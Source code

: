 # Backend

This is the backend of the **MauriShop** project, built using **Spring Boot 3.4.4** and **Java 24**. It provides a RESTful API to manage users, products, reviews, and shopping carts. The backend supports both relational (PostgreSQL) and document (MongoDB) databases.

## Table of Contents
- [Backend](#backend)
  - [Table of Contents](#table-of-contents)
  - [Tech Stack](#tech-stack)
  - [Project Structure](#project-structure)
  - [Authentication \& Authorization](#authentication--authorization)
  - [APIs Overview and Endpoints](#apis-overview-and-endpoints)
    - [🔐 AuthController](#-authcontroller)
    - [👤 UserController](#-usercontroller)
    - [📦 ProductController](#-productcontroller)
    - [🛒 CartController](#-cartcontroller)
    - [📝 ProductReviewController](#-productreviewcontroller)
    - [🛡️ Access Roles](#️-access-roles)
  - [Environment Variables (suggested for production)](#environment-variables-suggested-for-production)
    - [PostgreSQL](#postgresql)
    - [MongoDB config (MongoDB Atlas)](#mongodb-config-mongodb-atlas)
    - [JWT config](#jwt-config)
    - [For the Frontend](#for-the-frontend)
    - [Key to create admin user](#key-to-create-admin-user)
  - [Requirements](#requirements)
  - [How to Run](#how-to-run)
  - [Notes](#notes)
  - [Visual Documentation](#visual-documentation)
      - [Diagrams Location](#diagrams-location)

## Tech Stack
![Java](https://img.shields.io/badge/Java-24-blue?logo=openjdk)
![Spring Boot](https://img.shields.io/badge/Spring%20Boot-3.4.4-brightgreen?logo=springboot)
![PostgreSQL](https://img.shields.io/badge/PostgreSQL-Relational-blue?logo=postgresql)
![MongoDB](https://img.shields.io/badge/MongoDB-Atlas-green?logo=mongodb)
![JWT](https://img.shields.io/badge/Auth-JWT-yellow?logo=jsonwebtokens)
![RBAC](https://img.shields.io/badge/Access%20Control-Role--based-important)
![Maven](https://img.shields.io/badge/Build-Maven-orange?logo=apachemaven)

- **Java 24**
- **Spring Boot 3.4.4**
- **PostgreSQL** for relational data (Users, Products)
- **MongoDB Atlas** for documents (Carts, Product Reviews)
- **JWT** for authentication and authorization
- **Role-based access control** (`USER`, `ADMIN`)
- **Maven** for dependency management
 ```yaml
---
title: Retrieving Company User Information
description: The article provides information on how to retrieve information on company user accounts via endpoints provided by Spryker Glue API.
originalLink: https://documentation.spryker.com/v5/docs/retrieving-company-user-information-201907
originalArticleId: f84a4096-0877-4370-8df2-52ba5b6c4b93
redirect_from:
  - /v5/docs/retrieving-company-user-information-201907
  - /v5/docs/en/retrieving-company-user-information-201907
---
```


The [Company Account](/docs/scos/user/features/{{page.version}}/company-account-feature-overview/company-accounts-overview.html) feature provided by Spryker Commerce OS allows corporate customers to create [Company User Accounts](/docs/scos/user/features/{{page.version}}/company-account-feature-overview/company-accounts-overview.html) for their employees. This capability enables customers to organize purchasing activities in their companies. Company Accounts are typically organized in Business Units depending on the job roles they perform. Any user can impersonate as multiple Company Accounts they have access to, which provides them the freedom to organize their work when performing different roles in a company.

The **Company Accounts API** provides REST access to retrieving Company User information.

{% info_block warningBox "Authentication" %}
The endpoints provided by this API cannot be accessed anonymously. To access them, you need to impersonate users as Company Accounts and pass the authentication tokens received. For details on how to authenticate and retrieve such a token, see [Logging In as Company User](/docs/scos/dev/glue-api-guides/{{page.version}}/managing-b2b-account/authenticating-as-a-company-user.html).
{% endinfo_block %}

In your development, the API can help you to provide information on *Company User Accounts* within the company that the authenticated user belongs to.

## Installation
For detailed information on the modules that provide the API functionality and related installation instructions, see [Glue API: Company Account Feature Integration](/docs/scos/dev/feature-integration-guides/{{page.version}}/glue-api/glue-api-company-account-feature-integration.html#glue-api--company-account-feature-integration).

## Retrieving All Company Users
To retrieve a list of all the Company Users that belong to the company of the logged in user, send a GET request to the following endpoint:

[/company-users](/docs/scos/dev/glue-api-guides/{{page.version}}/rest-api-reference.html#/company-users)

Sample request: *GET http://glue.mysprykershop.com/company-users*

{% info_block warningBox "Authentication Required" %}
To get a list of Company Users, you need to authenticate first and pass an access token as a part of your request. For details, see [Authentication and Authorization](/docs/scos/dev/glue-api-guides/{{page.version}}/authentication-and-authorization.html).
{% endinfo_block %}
::::
● Activity: Every line above must appear again in your reply, exactly as written.

● Response to this task:
Source code

: # Backend

This is the backend of the **MauriShop** project, built using **Spring Boot 3.4.4** and **Java 24**. It provides a RESTful API to manage users, products, reviews, and shopping carts. The backend supports both relational (PostgreSQL) and document (MongoDB) databases.

## Table of Contents
- [Backend](#backend)
  - [Table of Contents](#table-of-contents)
  - [Tech Stack](#tech-stack)
  - [Project Structure](#project-structure)
  - [Authentication \& Authorization](#authentication--authorization)
  - [APIs Overview and Endpoints](#apis-overview-and-endpoints)
    - [🔐 AuthController](#-authcontroller)
    - [👤 UserController](#-usercontroller)
    - [📦 ProductController](#-productcontroller)
    - [🛒 CartController](#-cartcontroller)
    - [📝 ProductReviewController](#-productreviewcontroller)
    - [🛡️ Access Roles](#️-access-roles)
  - [Environment Variables (suggested for production)](#environment-variables-suggested-for-production)
    - [PostgreSQL](#postgresql)
    - [MongoDB config (MongoDB Atlas)](#mongodb-config-mongodb-atlas)
    - [JWT config](#jwt-config)
    - [For the Frontend](#for-the-frontend)
    - [Key to create admin user](#key-to-create-admin-user)
  - [Requirements](#requirements)
  - [How to Run](#how-to-run)
  - [Notes](#notes)
  - [Visual Documentation](#visual-documentation)
      - [Diagrams Location](#diagrams-location)

## Tech Stack
![Java](https://img.shields.io/badge/Java-24-blue?logo=openjdk)
![Spring Boot](https://img.shields.io/badge/Spring%20Boot-3.4.4-brightgreen?logo=springboot)
![PostgreSQL](https://img.shields.io/badge/PostgreSQL-Relational-blue?logo=postgresql)
![MongoDB](https://img.shields.io/badge/MongoDB-Atlas-green?logo=mongodb)
![JWT](https://img.shields.io/badge/Auth-JWT-yellow?logo=jsonwebtokens)
![RBAC](https://img.shields.io/badge/Access%20Control-Role--based-important)
![Maven](https://img.shields.io/badge/Build-Maven-orange?logo=apachemaven)

- **Java 24**
- **Spring Boot 3.4.4**
- **PostgreSQL** for relational data (Users, Products)
- **MongoDB Atlas** for documents (Carts, Product Reviews)
- **JWT** for authentication and authorization
- **Role-based access control** (`USER`, `ADMIN`)
- **Maven** for dependency management
 ```yaml
---
title: Retrieving Company User Information
description: The article provides information on how to retrieve information on company user accounts via endpoints provided by Spryker Glue API.
originalLink: https://documentation.spryker.com/v5/docs/retrieving-company-user-information-201907
originalArticleId: f84a4096-0877-4370-8df2-52ba5b6c4b93
redirect_from:
  - /v5/docs/retrieving-company-user-information-201907
  - /v5/docs/en/retrieving-company-user-information-201907
---
```


The [Company Account](/docs/scos/user/features/{{page.version}}/company-account-feature-overview/company-accounts-overview.html) feature provided by Spryker Commerce OS allows corporate customers to create [Company User Accounts](/docs/scos/user/features/{{page.version}}/company-account-feature-overview/company-accounts-overview.html) for their employees. This capability enables customers to organize purchasing activities in their companies. Company Accounts are typically organized in Business Units depending on the job roles they perform. Any user can impersonate as multiple Company Accounts they have access to, which provides them the freedom to organize their work when performing different roles in a company.

The **Company Accounts API** provides REST access to retrieving Company User information.

{% info_block warningBox "Authentication" %}
The endpoints provided by this API cannot be accessed anonymously. To access them, you need to impersonate users as Company Accounts and pass the authentication tokens received. For details on how to authenticate and retrieve such a token, see [Logging In as Company User](/docs/scos/dev/glue-api-guides/{{page.version}}/managing-b2b-account/authenticating-as-a-company-user.html).
{% endinfo_block %}

In your development, the API can help you to provide information on *Company User Accounts* within the company that the authenticated user belongs to.

## Installation
For detailed information on the modules that provide the API functionality and related installation instructions, see [Glue API: Company Account Feature Integration](/docs/scos/dev/feature-integration-guides/{{page.version}}/glue-api/glue-api-company-account-feature-integration.html#glue-api--company-account-feature-integration).

## Retrieving All Company Users
To retrieve a list of all the Company Users that belong to the company of the logged in user, send a GET request to the following endpoint:

[/company-users](/docs/scos/dev/glue-api-guides/{{page.version}}/rest-api-reference.html#/company-users)

Sample request: *GET http://glue.mysprykershop.com/company-users*

{% info_block warningBox "Authentication Required" %}
To get a list of Company Users, you need to authenticate first and pass an access token as a part of your request. For details, see [Authentication and Authorization](/docs/scos/dev/glue-api-guides/{{page.version}}/authentication-and-authorization.html).
{% endinfo_block %}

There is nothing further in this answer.